Wednesday, Dec 06, 2006 at 16:33
Ok, some tips then:
- check the runout of the locker flange before you bolt on the ring gear. Runout ought to be within 0.05 mm or so. Check the ring gear too and try to locate the high spots so they cancel. Then when it's assembled check the runout on the back of the ring gear is within 0.05 mm. You might have to rotate the ring gear to another location...try to get the runout under 0.05.
- if the diff is at all old change the pinion bearings and put in a genuine Toyota pinion seal. You'll need to make up something to hold the pinion flange and a 1 m breaker bar. Be very careful when setting the pinion preload. Do it tiny little bit by tiny little bit once the slack is taken up.
- use new carrier bearings unless you've got proper carrier bearing removal tools (you wouldn't be asking if you did!).
- you can use a pin spanner from your angle grinder or make something up to crank down the big adjuster nuts. Forget what the manual says and crank up the preload. You don't want the diff centre shifting sideways under load and opening up the backlash setting. I did
mine to the manual first time and when I tore it down later for inspection noticed that the bearings had not worn to the full width of the rollers on the non-load side.

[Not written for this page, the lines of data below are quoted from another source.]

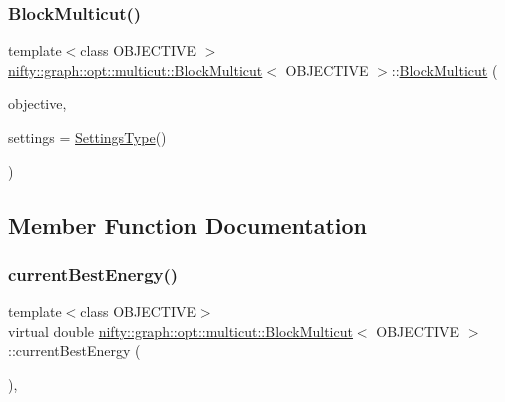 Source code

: \subsubsection{\texorpdfstring{Block\+Multicut()}{BlockMulticut()}}
{\footnotesize\ttfamily template$<$class O\+B\+J\+E\+C\+T\+I\+VE $>$ \\
\hyperlink{classnifty_1_1graph_1_1opt_1_1multicut_1_1BlockMulticut}{nifty\+::graph\+::opt\+::multicut\+::\+Block\+Multicut}$<$ O\+B\+J\+E\+C\+T\+I\+VE $>$\+::\hyperlink{classnifty_1_1graph_1_1opt_1_1multicut_1_1BlockMulticut}{Block\+Multicut} (\begin{DoxyParamCaption}\item[{const \hyperlink{classnifty_1_1graph_1_1opt_1_1multicut_1_1BlockMulticut_a3a9ea9285ed606615a72dead69babd0a}{Objective\+Type} \&}]{objective,  }\item[{const \hyperlink{structnifty_1_1graph_1_1opt_1_1multicut_1_1BlockMulticut_1_1SettingsType}{Settings\+Type} \&}]{settings = {\ttfamily \hyperlink{structnifty_1_1graph_1_1opt_1_1multicut_1_1BlockMulticut_1_1SettingsType}{Settings\+Type}()} }\end{DoxyParamCaption})}



\subsection{Member Function Documentation}
\mbox{\label{classnifty_1_1graph_1_1opt_1_1multicut_1_1BlockMulticut_ae1dcff4732ce6e535f07916fc57565b2}} 
\subsubsection{\texorpdfstring{current\+Best\+Energy()}{currentBestEnergy()}}
{\footnotesize\ttfamily template$<$class O\+B\+J\+E\+C\+T\+I\+VE$>$ \\
virtual double \hyperlink{classnifty_1_1graph_1_1opt_1_1multicut_1_1BlockMulticut}{nifty\+::graph\+::opt\+::multicut\+::\+Block\+Multicut}$<$ O\+B\+J\+E\+C\+T\+I\+VE $>$\+::current\+Best\+Energy (\begin{DoxyParamCaption}{ }\end{DoxyParamCaption})\hspace{0.3cm}{\ttfamily [inline]}, {\ttfamily [virtual]}}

- backlash should vary at most by about 0.05 mm at any point.
- check the contact pattern with gear marking compound or engineer's blue. If the diff is at all old the coast side will give the more reliable pattern. The drive side will probably be concentrated at the root of the ring/top of the pinion due to flex of the gears under load. The pinion height should be ok so if you've set the backlash to spec you're really only double-checking all is
well.
- check there are no leaks before reinstallation!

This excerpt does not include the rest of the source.